## Understanding the equation of TD(0) in the paper "Learning to predict by the methods of temporal differences"

5

1

In the paper Learning to predict by the methods of temporal differences (p. 15), the weights in the temporal difference learning are updated as given by the equation $$\Delta w_t = \alpha \left(P_{t+1} - P_t\right) \sum_{k=1}^{t}{\lambda^{t-k} \nabla_w P_k} \tag{4} \,.$$ When $$\lambda = 0$$, as in TD(0), how does the method learn? As it appears, with $$\lambda = 0$$, there will never be a change in weight and hence no learning.

Am I missing anything?

5

When lambda = 0 as in TD(0), how does the method learn? As it appears, with lambda = 0, there will never be a change in weight and hence no learning.
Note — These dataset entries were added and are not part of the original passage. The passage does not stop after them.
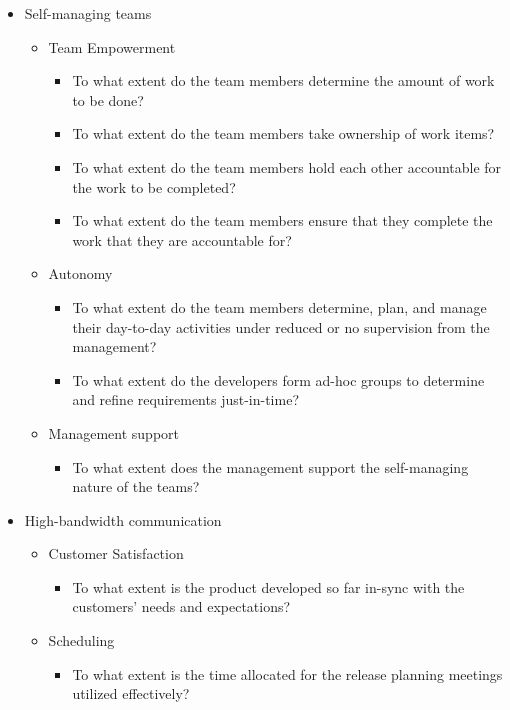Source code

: \begin{itemize}
	\item Self-managing teams
		\begin{itemize}
			\item Team Empowerment
				\begin{itemize}
					\item To what extent do the team members determine the amount of work to be done? 
					\item To what extent do the team members take ownership of work items? 
					\item To what extent do the team members hold each other accountable for the work to be completed? 
					\item To what extent do the team members ensure that they complete the work that they are accountable for?
				\end{itemize}
			\item Autonomy
				\begin{itemize}
					\item To what extent do the team members determine, plan, and manage their day-to-day activities under reduced or no supervision from the management? 
					\item To what extent do the developers form ad-hoc groups to determine and refine requirements just-in-time? 
				\end{itemize}
			\item Management support
				\begin{itemize}
					\item To what extent does the management support the self-managing nature of the teams?
				\end{itemize}
		\end{itemize}
	\item High-bandwidth communication
		\begin{itemize}
			\item Customer Satisfaction
				\begin{itemize}
					\item To what extent is the product developed so far in-sync with the customers' needs and expectations?
				\end{itemize}
			\item Scheduling
				\begin{itemize}
					\item To what extent is the time allocated for the release planning meetings utilized effectively? 

\end{itemize}
\end{itemize}
\end{itemize}
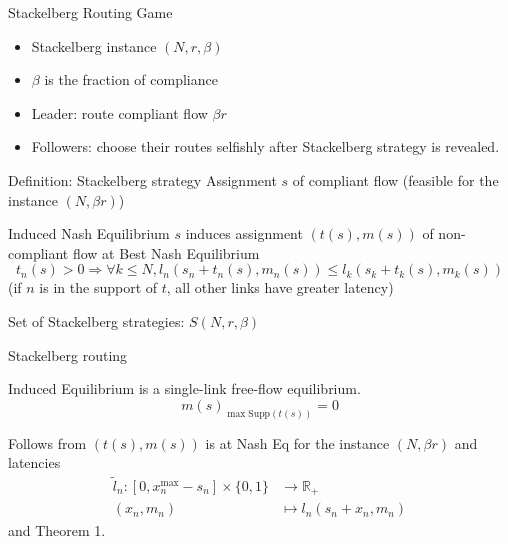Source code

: \documentclass[xcolor=svgnames, english, smaller]{beamer}
\theoremstyle{plain}
\theoremstyle{definition}
\theoremstyle{plain}
\theoremstyle{plain}
\begin{document}
\begin{frame}{Stackelberg Routing Game}

\begin{itemize}
\item Stackelberg instance $(N, r, \beta)$
\item $\beta$ is the fraction of compliance
\item Leader: route compliant flow $\beta r$
\item Followers: choose their routes selfishly after Stackelberg strategy is revealed.
\end{itemize}


\begin{block}{Definition: Stackelberg strategy}
Assignment $s$ of compliant flow (feasible for the instance $(N,\beta r)$)
\end{block}

\begin{block}{Induced Nash Equilibrium}
$s$ induces assignment $(t(s), m(s))$ of non-compliant flow at Best Nash Equilibrium
\[
t_n(s)>0 \Rightarrow \forall k \leq N, l_n(s_n + t_n(s), m_n(s)) \leq l_k(s_k + t_k(s), m_k(s))
\]
(if $n$ is in the support of $t$, all other links have greater latency)
\end{block}

Set of Stackelberg strategies: $S(N, r, \beta)$

\end{frame}


\begin{frame}{Stackelberg routing}

\begin{lemma}
Induced Equilibrium is a single-link free-flow equilibrium.
\[
m(s)_{\max \text{Supp}(t(s))} = 0
\]
\end{lemma}

Follows from $(t(s), m(s))$ is at Nash Eq for the instance $(N,\beta r)$ and latencies
\begin{align*}
\tilde{l}_n: [0, x_n^{\max} - s_n]\times \{0,1\} & \rightarrow \mathbb{R}_+\\
(x_n,m_n) & \mapsto l_n(s_n+x_n,m_n)
\end{align*}
and Theorem 1.

\end{frame}
\end{document}
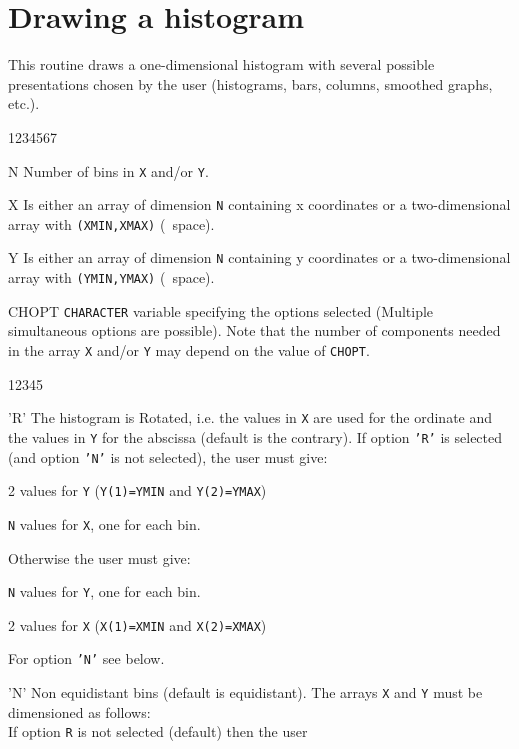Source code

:\section{Drawing a histogram}
\Action
This routine draws a one-dimensional histogram with several possible 
presentations chosen by the user (histograms, bars, columns, smoothed graphs,
etc.).
\Pdesc
\begin{DLtt}{1234567}
\item[N] Number of bins in {\tt X} and/or {\tt Y}.
\item[X] Is either an array of dimension {\tt N} containing x
         coordinates or a two-dimensional array with {\tt (XMIN,XMAX)}
         (\WC~space).
\item[Y] Is either an array of dimension {\tt N} containing y
         coordinates or a two-dimensional array with {\tt (YMIN,YMAX)}
         (\WC~space).
\item[CHOPT] {\tt CHARACTER} variable specifying the options
             selected (Multiple simultaneous options are possible).
             Note that the number of components needed in the array {\tt X}
             and/or {\tt Y} may depend on the value of {\tt CHOPT}.
\begin{DLtt}{12345}
   \item['R'] The histogram is Rotated, i.e. the values in {\tt X} are used
              for the ordinate and the values in {\tt Y} for the abscissa
              (default is the contrary). If option {\tt 'R'} is selected (and
              option {\tt 'N'} is not selected), the user must give:
   \begin{UL}
      \item 2 values for {\tt Y} ({\tt Y(1)=YMIN} and {\tt Y(2)=YMAX})
      \item {\tt N} values for {\tt X}, one for each bin.
   \end{UL}
   Otherwise the user must give:
   \begin{UL}
      \item {\tt N} values for {\tt Y}, one for each bin.
      \item 2 values for {\tt X} ({\tt X(1)=XMIN} and {\tt X(2)=XMAX})
   \end{UL}
   For option {\tt 'N'} see below.
   \item['N'] Non equidistant bins (default is equidistant). The arrays {\tt X}
              and {\tt Y} must be dimensioned as follows:
              \\ If option {\tt R} is not selected (default) then the user

\end{DLtt}
\end{DLtt}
I think the detail that you're missing is that one of the terms in the sum (the final "iteration" of the sum, the case where $$k = t$$) has $$\lambda$$ raised to the power $$0$$, and anything raised to the power $$0$$ (even $$0$$) is equal to $$1$$. So, for $$\lambda = 0$$, your update equation becomes

$$\Delta w_t = \alpha \left( P_{t+1} - P_t \right) \nabla_w P_t,$$

which is basically a one-step update (just like Sarsa).

1

At page $16$ of the same paper Learning to Predict by the Methods of Temporal Differences (1988), Sutton actually states that $\Delta w_t = \alpha \left( P_{t+1} - P_t \right) \nabla_w P_t$ is the learning rule when $\lambda = 0$.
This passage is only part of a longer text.